### TASK
Reproduce the entries exactly.

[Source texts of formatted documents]
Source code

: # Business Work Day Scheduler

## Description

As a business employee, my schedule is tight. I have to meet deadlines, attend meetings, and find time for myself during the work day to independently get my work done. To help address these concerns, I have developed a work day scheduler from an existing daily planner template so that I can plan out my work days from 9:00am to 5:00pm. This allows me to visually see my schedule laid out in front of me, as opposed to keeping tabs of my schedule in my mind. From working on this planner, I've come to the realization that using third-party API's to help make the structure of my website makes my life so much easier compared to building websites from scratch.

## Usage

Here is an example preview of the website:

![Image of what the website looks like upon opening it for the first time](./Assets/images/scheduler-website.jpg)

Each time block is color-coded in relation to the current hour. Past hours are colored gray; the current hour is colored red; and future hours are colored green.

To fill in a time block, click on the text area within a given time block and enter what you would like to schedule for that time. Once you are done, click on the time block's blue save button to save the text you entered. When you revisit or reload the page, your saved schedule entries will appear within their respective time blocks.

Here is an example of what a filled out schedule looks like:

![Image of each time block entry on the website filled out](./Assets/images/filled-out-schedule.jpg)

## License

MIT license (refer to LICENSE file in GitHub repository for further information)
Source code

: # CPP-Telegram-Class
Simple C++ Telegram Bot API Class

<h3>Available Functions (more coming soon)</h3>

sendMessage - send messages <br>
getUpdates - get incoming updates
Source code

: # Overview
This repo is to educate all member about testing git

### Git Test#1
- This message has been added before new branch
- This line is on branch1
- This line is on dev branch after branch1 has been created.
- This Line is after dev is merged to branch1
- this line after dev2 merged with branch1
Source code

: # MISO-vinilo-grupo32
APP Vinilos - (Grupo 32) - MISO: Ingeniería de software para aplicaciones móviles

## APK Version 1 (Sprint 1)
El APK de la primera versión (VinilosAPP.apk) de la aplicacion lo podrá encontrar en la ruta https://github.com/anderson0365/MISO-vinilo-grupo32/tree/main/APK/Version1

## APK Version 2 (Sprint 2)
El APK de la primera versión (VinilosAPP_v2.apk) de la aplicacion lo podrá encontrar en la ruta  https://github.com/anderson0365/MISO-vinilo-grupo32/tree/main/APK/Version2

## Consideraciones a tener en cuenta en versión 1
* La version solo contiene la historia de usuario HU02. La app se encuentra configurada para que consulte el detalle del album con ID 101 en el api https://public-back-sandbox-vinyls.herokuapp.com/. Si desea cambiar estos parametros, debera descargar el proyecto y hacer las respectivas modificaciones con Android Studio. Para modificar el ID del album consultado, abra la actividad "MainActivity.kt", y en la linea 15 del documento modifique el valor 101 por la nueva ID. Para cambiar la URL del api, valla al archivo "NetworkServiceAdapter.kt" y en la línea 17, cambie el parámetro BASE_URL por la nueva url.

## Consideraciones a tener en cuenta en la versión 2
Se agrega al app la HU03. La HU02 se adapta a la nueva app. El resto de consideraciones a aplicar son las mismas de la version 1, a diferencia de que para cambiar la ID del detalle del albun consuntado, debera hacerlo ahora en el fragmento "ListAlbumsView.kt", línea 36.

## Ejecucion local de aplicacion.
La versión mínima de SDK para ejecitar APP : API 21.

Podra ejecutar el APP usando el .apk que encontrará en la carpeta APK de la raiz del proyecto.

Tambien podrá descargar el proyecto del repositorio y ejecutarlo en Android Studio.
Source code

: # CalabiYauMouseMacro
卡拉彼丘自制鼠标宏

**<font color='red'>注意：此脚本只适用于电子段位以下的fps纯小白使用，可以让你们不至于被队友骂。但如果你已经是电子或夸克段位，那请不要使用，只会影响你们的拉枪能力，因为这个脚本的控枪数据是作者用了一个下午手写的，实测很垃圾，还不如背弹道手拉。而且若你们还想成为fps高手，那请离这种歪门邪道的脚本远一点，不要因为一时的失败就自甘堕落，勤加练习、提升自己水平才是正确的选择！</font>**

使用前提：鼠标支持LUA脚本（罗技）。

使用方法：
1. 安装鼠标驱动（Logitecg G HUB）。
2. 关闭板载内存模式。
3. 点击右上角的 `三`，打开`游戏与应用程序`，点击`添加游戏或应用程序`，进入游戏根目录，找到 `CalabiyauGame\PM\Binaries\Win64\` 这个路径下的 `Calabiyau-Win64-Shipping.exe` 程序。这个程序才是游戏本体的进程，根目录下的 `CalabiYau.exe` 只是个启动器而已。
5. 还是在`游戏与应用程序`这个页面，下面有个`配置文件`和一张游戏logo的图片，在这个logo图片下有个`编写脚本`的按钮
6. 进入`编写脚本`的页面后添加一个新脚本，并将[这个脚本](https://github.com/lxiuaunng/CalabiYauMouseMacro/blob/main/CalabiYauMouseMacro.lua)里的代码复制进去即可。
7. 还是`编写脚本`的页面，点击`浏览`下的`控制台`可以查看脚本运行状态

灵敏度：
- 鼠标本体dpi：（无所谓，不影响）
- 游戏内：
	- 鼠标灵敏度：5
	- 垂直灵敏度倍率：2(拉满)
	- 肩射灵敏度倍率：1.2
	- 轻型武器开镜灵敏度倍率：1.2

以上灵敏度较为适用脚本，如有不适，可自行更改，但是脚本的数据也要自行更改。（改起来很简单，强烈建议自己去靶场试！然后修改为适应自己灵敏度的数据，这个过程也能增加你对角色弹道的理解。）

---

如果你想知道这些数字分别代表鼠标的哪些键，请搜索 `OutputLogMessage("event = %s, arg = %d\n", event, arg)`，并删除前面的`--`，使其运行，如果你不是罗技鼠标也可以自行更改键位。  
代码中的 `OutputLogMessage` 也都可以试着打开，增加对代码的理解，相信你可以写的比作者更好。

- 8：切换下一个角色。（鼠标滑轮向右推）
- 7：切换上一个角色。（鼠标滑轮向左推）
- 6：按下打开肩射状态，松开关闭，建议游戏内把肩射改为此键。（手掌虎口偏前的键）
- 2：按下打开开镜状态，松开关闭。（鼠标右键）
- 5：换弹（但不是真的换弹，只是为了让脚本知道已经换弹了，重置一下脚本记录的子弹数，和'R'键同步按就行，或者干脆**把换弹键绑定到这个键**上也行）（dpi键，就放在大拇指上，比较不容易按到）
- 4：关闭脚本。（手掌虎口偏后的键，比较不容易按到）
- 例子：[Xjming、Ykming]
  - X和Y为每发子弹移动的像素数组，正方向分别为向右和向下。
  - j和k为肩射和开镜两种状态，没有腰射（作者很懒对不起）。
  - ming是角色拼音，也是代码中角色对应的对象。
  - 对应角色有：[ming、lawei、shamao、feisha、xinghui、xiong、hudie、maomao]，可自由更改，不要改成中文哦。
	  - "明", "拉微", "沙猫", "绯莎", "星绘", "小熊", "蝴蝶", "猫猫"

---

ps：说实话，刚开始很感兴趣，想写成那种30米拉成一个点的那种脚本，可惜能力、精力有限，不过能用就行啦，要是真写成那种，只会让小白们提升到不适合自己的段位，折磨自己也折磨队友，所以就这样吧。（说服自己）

### TASK SOLUTION
Source code

: # Business Work Day Scheduler

## Description

As a business employee, my schedule is tight. I have to meet deadlines, attend meetings, and find time for myself during the work day to independently get my work done. To help address these concerns, I have developed a work day scheduler from an existing daily planner template so that I can plan out my work days from 9:00am to 5:00pm. This allows me to visually see my schedule laid out in front of me, as opposed to keeping tabs of my schedule in my mind. From working on this planner, I've come to the realization that using third-party API's to help make the structure of my website makes my life so much easier compared to building websites from scratch.

## Usage

Here is an example preview of the website:

![Image of what the website looks like upon opening it for the first time](./Assets/images/scheduler-website.jpg)

Each time block is color-coded in relation to the current hour. Past hours are colored gray; the current hour is colored red; and future hours are colored green.

To fill in a time block, click on the text area within a given time block and enter what you would like to schedule for that time. Once you are done, click on the time block's blue save button to save the text you entered. When you revisit or reload the page, your saved schedule entries will appear within their respective time blocks.

Here is an example of what a filled out schedule looks like:

![Image of each time block entry on the website filled out](./Assets/images/filled-out-schedule.jpg)

## License

MIT license (refer to LICENSE file in GitHub repository for further information)
Source code

: # CPP-Telegram-Class
Simple C++ Telegram Bot API Class

<h3>Available Functions (more coming soon)</h3>

sendMessage - send messages <br>
getUpdates - get incoming updates
Source code

: # Overview
This repo is to educate all member about testing git

### Git Test#1
- This message has been added before new branch
- This line is on branch1
- This line is on dev branch after branch1 has been created.
- This Line is after dev is merged to branch1
- this line after dev2 merged with branch1
Source code

: # MISO-vinilo-grupo32
APP Vinilos - (Grupo 32) - MISO: Ingeniería de software para aplicaciones móviles

## APK Version 1 (Sprint 1)
El APK de la primera versión (VinilosAPP.apk) de la aplicacion lo podrá encontrar en la ruta https://github.com/anderson0365/MISO-vinilo-grupo32/tree/main/APK/Version1

## APK Version 2 (Sprint 2)
El APK de la primera versión (VinilosAPP_v2.apk) de la aplicacion lo podrá encontrar en la ruta  https://github.com/anderson0365/MISO-vinilo-grupo32/tree/main/APK/Version2

## Consideraciones a tener en cuenta en versión 1
* La version solo contiene la historia de usuario HU02. La app se encuentra configurada para que consulte el detalle del album con ID 101 en el api https://public-back-sandbox-vinyls.herokuapp.com/. Si desea cambiar estos parametros, debera descargar el proyecto y hacer las respectivas modificaciones con Android Studio. Para modificar el ID del album consultado, abra la actividad "MainActivity.kt", y en la linea 15 del documento modifique el valor 101 por la nueva ID. Para cambiar la URL del api, valla al archivo "NetworkServiceAdapter.kt" y en la línea 17, cambie el parámetro BASE_URL por la nueva url.

## Consideraciones a tener en cuenta en la versión 2
Se agrega al app la HU03. La HU02 se adapta a la nueva app. El resto de consideraciones a aplicar son las mismas de la version 1, a diferencia de que para cambiar la ID del detalle del albun consuntado, debera hacerlo ahora en el fragmento "ListAlbumsView.kt", línea 36.

## Ejecucion local de aplicacion.
La versión mínima de SDK para ejecitar APP : API 21.

Podra ejecutar el APP usando el .apk que encontrará en la carpeta APK de la raiz del proyecto.

Tambien podrá descargar el proyecto del repositorio y ejecutarlo en Android Studio.
Source code

: # CalabiYauMouseMacro
卡拉彼丘自制鼠标宏

**<font color='red'>注意：此脚本只适用于电子段位以下的fps纯小白使用，可以让你们不至于被队友骂。但如果你已经是电子或夸克段位，那请不要使用，只会影响你们的拉枪能力，因为这个脚本的控枪数据是作者用了一个下午手写的，实测很垃圾，还不如背弹道手拉。而且若你们还想成为fps高手，那请离这种歪门邪道的脚本远一点，不要因为一时的失败就自甘堕落，勤加练习、提升自己水平才是正确的选择！</font>**

使用前提：鼠标支持LUA脚本（罗技）。

使用方法：
1. 安装鼠标驱动（Logitecg G HUB）。
2. 关闭板载内存模式。
3. 点击右上角的 `三`，打开`游戏与应用程序`，点击`添加游戏或应用程序`，进入游戏根目录，找到 `CalabiyauGame\PM\Binaries\Win64\` 这个路径下的 `Calabiyau-Win64-Shipping.exe` 程序。这个程序才是游戏本体的进程，根目录下的 `CalabiYau.exe` 只是个启动器而已。
5. 还是在`游戏与应用程序`这个页面，下面有个`配置文件`和一张游戏logo的图片，在这个logo图片下有个`编写脚本`的按钮
6. 进入`编写脚本`的页面后添加一个新脚本，并将[这个脚本](https://github.com/lxiuaunng/CalabiYauMouseMacro/blob/main/CalabiYauMouseMacro.lua)里的代码复制进去即可。
7. 还是`编写脚本`的页面，点击`浏览`下的`控制台`可以查看脚本运行状态

灵敏度：
- 鼠标本体dpi：（无所谓，不影响）
- 游戏内：
	- 鼠标灵敏度：5
	- 垂直灵敏度倍率：2(拉满)
	- 肩射灵敏度倍率：1.2
	- 轻型武器开镜灵敏度倍率：1.2

以上灵敏度较为适用脚本，如有不适，可自行更改，但是脚本的数据也要自行更改。（改起来很简单，强烈建议自己去靶场试！然后修改为适应自己灵敏度的数据，这个过程也能增加你对角色弹道的理解。）

---

如果你想知道这些数字分别代表鼠标的哪些键，请搜索 `OutputLogMessage("event = %s, arg = %d\n", event, arg)`，并删除前面的`--`，使其运行，如果你不是罗技鼠标也可以自行更改键位。  
代码中的 `OutputLogMessage` 也都可以试着打开，增加对代码的理解，相信你可以写的比作者更好。

- 8：切换下一个角色。（鼠标滑轮向右推）
- 7：切换上一个角色。（鼠标滑轮向左推）
- 6：按下打开肩射状态，松开关闭，建议游戏内把肩射改为此键。（手掌虎口偏前的键）
- 2：按下打开开镜状态，松开关闭。（鼠标右键）
- 5：换弹（但不是真的换弹，只是为了让脚本知道已经换弹了，重置一下脚本记录的子弹数，和'R'键同步按就行，或者干脆**把换弹键绑定到这个键**上也行）（dpi键，就放在大拇指上，比较不容易按到）
- 4：关闭脚本。（手掌虎口偏后的键，比较不容易按到）
- 例子：[Xjming、Ykming]
  - X和Y为每发子弹移动的像素数组，正方向分别为向右和向下。
  - j和k为肩射和开镜两种状态，没有腰射（作者很懒对不起）。
  - ming是角色拼音，也是代码中角色对应的对象。
  - 对应角色有：[ming、lawei、shamao、feisha、xinghui、xiong、hudie、maomao]，可自由更改，不要改成中文哦。
	  - "明", "拉微", "沙猫", "绯莎", "星绘", "小熊", "蝴蝶", "猫猫"

---

ps：说实话，刚开始很感兴趣，想写成那种30米拉成一个点的那种脚本，可惜能力、精力有限，不过能用就行啦，要是真写成那种，只会让小白们提升到不适合自己的段位，折磨自己也折磨队友，所以就这样吧。（说服自己）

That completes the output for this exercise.